Not any Lorax I know, I HOP





Over the past decade or so, I've watched precious childhood memories fall to the monsters of mass marketing and Hollywood's refusal to come up with their own damn ideas. A Christmas Carol (with Jim Carrey, no less.) Horton Hears a Who. The Cat in the Hat (with Mike Myers. Please.)

So I've come to accept that nothing is sacred. Still...in the back of my mind, I was really hoping that the Powers That Ruin Everything would keep their grubby hands off of my favorite Dr. Seuss character of all time, the wonderful, socially responsible Lorax. But until I actually see the film, I'll give the studio the benefit of the doubt and assume they don't rape and pillage the original message all THAT much.

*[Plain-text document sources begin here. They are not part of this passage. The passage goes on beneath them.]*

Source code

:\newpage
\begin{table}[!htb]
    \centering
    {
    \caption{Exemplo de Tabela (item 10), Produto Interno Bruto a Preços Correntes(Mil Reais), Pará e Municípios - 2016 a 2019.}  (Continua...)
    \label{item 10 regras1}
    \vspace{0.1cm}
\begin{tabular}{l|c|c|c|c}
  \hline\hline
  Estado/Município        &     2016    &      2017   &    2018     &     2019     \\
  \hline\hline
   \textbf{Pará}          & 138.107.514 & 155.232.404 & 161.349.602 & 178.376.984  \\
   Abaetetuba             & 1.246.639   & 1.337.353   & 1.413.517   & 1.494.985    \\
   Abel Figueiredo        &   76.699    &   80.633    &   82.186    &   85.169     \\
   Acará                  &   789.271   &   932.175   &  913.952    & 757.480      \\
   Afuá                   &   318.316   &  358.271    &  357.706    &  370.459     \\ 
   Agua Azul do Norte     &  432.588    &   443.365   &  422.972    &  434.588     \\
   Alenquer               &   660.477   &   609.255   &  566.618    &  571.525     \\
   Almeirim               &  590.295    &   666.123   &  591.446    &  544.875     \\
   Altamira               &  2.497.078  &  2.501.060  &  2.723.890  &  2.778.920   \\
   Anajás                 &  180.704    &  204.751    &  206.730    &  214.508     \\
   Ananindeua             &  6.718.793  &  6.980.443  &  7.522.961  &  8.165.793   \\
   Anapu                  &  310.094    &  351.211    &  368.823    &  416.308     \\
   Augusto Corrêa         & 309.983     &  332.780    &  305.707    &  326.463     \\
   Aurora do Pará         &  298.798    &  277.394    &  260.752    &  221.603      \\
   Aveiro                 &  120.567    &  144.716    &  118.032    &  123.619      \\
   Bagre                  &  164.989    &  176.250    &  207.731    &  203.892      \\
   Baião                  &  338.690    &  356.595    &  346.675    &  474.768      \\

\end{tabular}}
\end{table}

However, my willingness to give Hollywood a pass- for now- does NOT extend to IHOP. Someone explain to me how Dr. Seuss's defender of the environment could ever endorse a chain of restaurants which peddles huge portions of steaming animal fats drenched in butter and swimming in their own yummy greases. To a nation suffering from an epidemic in childhood obesity. While half the world is starving to death.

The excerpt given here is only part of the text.